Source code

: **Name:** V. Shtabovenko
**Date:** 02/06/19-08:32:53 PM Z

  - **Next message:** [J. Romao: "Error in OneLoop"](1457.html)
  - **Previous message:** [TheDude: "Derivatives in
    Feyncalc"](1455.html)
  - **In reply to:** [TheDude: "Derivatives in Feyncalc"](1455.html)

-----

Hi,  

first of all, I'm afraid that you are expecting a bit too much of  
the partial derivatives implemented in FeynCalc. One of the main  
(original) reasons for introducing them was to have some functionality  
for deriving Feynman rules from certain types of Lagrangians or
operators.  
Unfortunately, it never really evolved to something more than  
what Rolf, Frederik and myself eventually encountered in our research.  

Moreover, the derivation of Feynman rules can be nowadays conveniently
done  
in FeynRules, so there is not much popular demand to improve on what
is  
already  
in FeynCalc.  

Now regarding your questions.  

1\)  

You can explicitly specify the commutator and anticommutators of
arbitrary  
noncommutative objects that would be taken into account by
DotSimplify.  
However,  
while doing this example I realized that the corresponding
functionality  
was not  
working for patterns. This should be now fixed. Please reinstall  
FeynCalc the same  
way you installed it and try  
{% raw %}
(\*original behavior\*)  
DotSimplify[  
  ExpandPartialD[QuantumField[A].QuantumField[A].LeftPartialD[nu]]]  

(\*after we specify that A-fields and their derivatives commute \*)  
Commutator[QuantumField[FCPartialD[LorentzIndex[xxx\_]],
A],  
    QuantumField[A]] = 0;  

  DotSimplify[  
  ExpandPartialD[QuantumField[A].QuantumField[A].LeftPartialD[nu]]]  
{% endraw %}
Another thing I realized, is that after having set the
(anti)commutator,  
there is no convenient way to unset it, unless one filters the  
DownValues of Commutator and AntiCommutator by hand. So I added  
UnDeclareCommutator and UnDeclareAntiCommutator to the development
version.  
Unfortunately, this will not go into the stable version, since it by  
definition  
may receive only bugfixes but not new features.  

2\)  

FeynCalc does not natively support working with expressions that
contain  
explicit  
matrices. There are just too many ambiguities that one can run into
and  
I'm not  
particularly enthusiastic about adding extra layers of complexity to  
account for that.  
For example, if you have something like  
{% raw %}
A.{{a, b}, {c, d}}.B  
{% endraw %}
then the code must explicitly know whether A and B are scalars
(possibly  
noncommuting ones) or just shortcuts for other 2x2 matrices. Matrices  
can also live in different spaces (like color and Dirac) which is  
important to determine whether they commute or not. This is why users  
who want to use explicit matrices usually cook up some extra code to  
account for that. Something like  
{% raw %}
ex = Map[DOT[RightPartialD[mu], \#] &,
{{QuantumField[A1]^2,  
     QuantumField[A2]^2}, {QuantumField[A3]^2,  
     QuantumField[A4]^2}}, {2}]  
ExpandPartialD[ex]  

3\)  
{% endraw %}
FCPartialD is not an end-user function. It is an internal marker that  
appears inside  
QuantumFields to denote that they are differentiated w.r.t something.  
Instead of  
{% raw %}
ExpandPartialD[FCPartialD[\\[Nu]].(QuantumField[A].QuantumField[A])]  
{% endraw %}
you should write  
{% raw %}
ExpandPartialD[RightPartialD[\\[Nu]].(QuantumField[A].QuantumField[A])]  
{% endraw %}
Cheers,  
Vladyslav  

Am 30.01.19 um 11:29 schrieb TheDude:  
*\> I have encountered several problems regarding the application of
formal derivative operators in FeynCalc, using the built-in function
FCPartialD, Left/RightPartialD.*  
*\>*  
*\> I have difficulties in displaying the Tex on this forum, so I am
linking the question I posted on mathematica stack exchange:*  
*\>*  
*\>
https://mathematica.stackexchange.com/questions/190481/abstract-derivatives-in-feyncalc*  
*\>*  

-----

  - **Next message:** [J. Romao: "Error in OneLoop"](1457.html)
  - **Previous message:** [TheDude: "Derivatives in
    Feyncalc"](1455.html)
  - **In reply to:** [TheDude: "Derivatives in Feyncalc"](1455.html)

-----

━━━━

> **What to work on**
Copy exactly the line that contains "account for that. Something like" and all lines after it in the listing above, through the final line, and nothing else.

> **Output of the exercise**
account for that. Something like  
{% raw %}
ex = Map[DOT[RightPartialD[mu], \#] &,
{{QuantumField[A1]^2,  
     QuantumField[A2]^2}, {QuantumField[A3]^2,  
     QuantumField[A4]^2}}, {2}]  
ExpandPartialD[ex]  

3\)  
{% endraw %}
FCPartialD is not an end-user function. It is an internal marker that  
appears inside  
QuantumFields to denote that they are differentiated w.r.t something.  
Instead of  
{% raw %}
ExpandPartialD[FCPartialD[\\[Nu]].(QuantumField[A].QuantumField[A])]  
{% endraw %}
you should write  
{% raw %}
ExpandPartialD[RightPartialD[\\[Nu]].(QuantumField[A].QuantumField[A])]  
{% endraw %}
Cheers,  
Vladyslav  

Am 30.01.19 um 11:29 schrieb TheDude:  
*\> I have encountered several problems regarding the application of
formal derivative operators in FeynCalc, using the built-in function
FCPartialD, Left/RightPartialD.*  
*\>*  
*\> I have difficulties in displaying the Tex on this forum, so I am
linking the question I posted on mathematica stack exchange:*  
*\>*  
*\>
https://mathematica.stackexchange.com/questions/190481/abstract-derivatives-in-feyncalc*  
*\>*  

-----

  - **Next message:** [J. Romao: "Error in OneLoop"](1457.html)
  - **Previous message:** [TheDude: "Derivatives in
    Feyncalc"](1455.html)
  - **In reply to:** [TheDude: "Derivatives in Feyncalc"](1455.html)

-----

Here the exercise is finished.